I was trying to understand why I don’t value the spiritual things God is giving me in my life compared to the more earthly things I want Him to do (mainly heal my 51 year old wife of the strokes she has had).
It's human nature, I guess, to have a very limited, temporal, right-here-right-now view of things. We get to thinking this is the Big Show, that the short, often troubled time we spend on this globe is the really important thing. God, though, has His eyes on eternity and is working in our lives now in preparation for us joining Him in that endless expanse of time. After a few billion years have passed, I'm sure we'll look back at the fraction of an eye-blink of time we lived on this planet and understand why God didn't seem as concerned about it as we were. It's pretty hard, though, to take God's eternal view of things when you're hurting really badly. Unfortunately, as difficult as it might be emotionally to take the long view, it is the truth of the matter and explains why God, as I said, isn't on pins-and-needles about how much we enjoy our brief time on this planet. I mean, His own Son had a pretty horrendous time of it in his short, 33 years of earthly life. But the eternal pay-off has been something else!

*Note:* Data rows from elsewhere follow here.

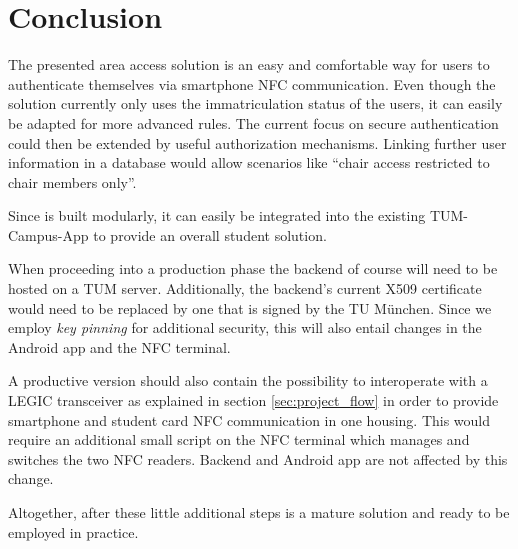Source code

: \section{Conclusion}\label{sec:conclusion}

The presented area access solution is an easy and comfortable way for users to authenticate themselves via smartphone NFC communication.
Even though the \app solution currently only uses the immatriculation status of the users, it can easily be adapted for more advanced rules.
The current focus on secure authentication could then be extended by useful authorization mechanisms.
Linking further user information in a database would allow scenarios like ``chair access restricted to chair members only''.

Since \app is built modularly, it can easily be integrated into the existing TUM-Campus-App to provide an overall student solution.

When proceeding into a production phase the backend of course will need to be hosted on a TUM server.
Additionally, the backend's current X509 certificate would need to be replaced by one that is signed by the TU München.
Since we employ \textit{key pinning} for additional security, this will also entail changes in the Android app and the NFC terminal.

A productive version should also contain the possibility to interoperate with a LEGIC transceiver as explained in section \ref{sec:project_flow} in order to provide smartphone and student card NFC communication in one housing.
This would require an additional small script on the NFC terminal which manages and switches the two NFC readers.
Backend and Android app are not affected by this change.

Altogether, after these little additional steps \app is a mature solution and ready to be employed in practice.


\iffalse
Outlook?

- Die Lösung im Zusammenspiel mit dem Legic-Zeugs beschreiben. Das mit zwischen den zwei Readern hin- und herschalten.
Wobei Teile dieser Problembeschreibung schon ins Kapitel ``project flow'' müssen.

- Was man in der Praxis machen müsste: halbfertige Registrierungen (Token nicht aktiviert) nach einiger Zeit wieder aus dem Backend löschen. Sonst könnte jemand das Backend total zumüllen. DoS-mäßig...

- (eventuell) Man müsste IP-Adressen von requests im backend loggen. Sonst könnte man mittels Backend als Proxy TUMOnline spammen.

\fi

God may heal your wife. Or, He may not. His priority isn't how well physically we are, but our spiritual health. He'll strip us of everything but Him, if He has to, in order to get our attention, and get us to take Him seriously, submitting to, and depending upon Him constantly as He made us to do. I've got my own physical issues I've been dealing with for years now. No healing, though I've often asked for it. But God's grown me in my relationship with Him, enormously. The physical disability stuff is no fun, but God is still good, preparing me for the forever yet to come.

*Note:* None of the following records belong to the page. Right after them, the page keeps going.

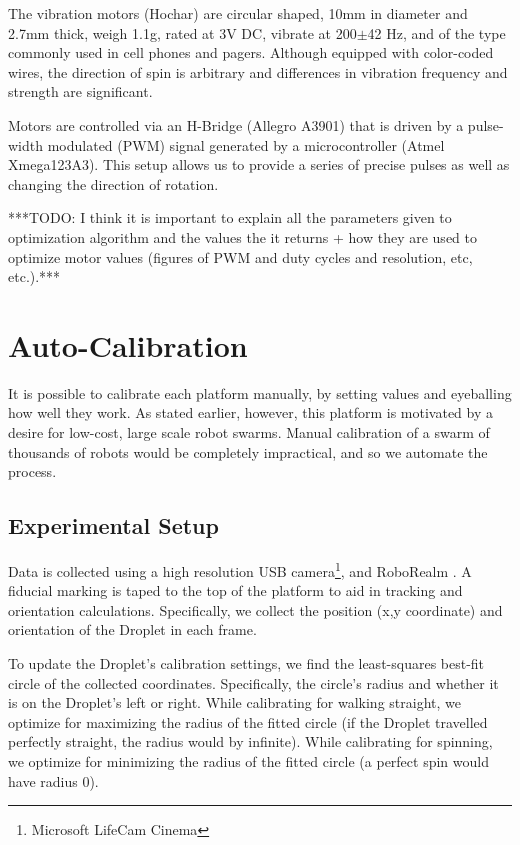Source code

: \documentclass[letterpaper, 10pt, conference]{ieeeconf}
\begin{document}
The vibration motors (Hochar) are circular shaped, 10mm in diameter and 2.7mm thick, weigh 1.1g, rated at 3V DC, vibrate at 200$\pm$42 Hz, and of the type commonly used in cell phones and pagers. Although equipped with color-coded wires, the direction of spin is arbitrary and differences in vibration frequency and strength are significant. 

Motors are controlled via an H-Bridge (Allegro A3901) that is driven by a pulse-width modulated (PWM) signal generated by a microcontroller (Atmel Xmega123A3). This setup allows us to provide a series of precise pulses as well as changing the direction of rotation.    

***TODO: I think it is important to explain all the parameters given to optimization algorithm and the values the it returns + how they are used to optimize motor values (figures of PWM and duty cycles and resolution, etc, etc.).***


\section{Auto-Calibration}

It is possible to calibrate each platform manually, by setting values and eyeballing how well they work. As stated earlier, however, this platform is motivated by a desire for low-cost, large scale robot swarms.  Manual calibration of a swarm of thousands of robots would be completely impractical, and so we automate the process.

\subsection{Experimental Setup}
Data is collected using a high resolution USB camera\footnote{Microsoft LifeCam Cinema}, and RoboRealm \cite{RoboRealm}. A fiducial marking is taped to the top of the platform to aid in tracking and orientation calculations. Specifically, we collect the position (x,y coordinate) and orientation of the Droplet in each frame.

To update the Droplet's calibration settings, we find the least-squares best-fit circle of the collected coordinates. Specifically, the circle's radius and whether it is on the Droplet's left or right. While calibrating for walking straight, we optimize for maximizing the radius of the fitted circle (if the Droplet travelled perfectly straight, the radius would by infinite). While calibrating for spinning, we optimize for minimizing the radius of the fitted circle (a perfect spin would have radius 0).
\end{document}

I finally came up with the reason: I no longer believe that heaven will be my destination. Partly this is knowing myself, and the fact that if He doesn’t heal her, I will likely never forgive Him(please don’t start about God doesn’t need forgiveness). All of the sudden the lack of worth made sense. So I ask you, do God’s eternal promises matter if you aren’t going to heaven?
Well, insofar as His eternal promises run in both good and bad directions, yes, I think they do matter, regardless of which promises one is going to encounter. "Eternal" is a veeerrrry long time. More so, I should think, apart from God, alone in the darkness of hell, having only yourself for company for all of eternity. It's a strange thing to think, but snubbing God on this side of the grave because He wouldn't aid your wife the way you'd like, will mean an eternity of separation from her on the other side of the grave. Kind of cutting off your nose to spite your face, it seems to me...
Of course, His promises of an eternal life with Him in the light, love and holiness of His Person, wouldn't be of any interest, I should think, to the person who despises Him.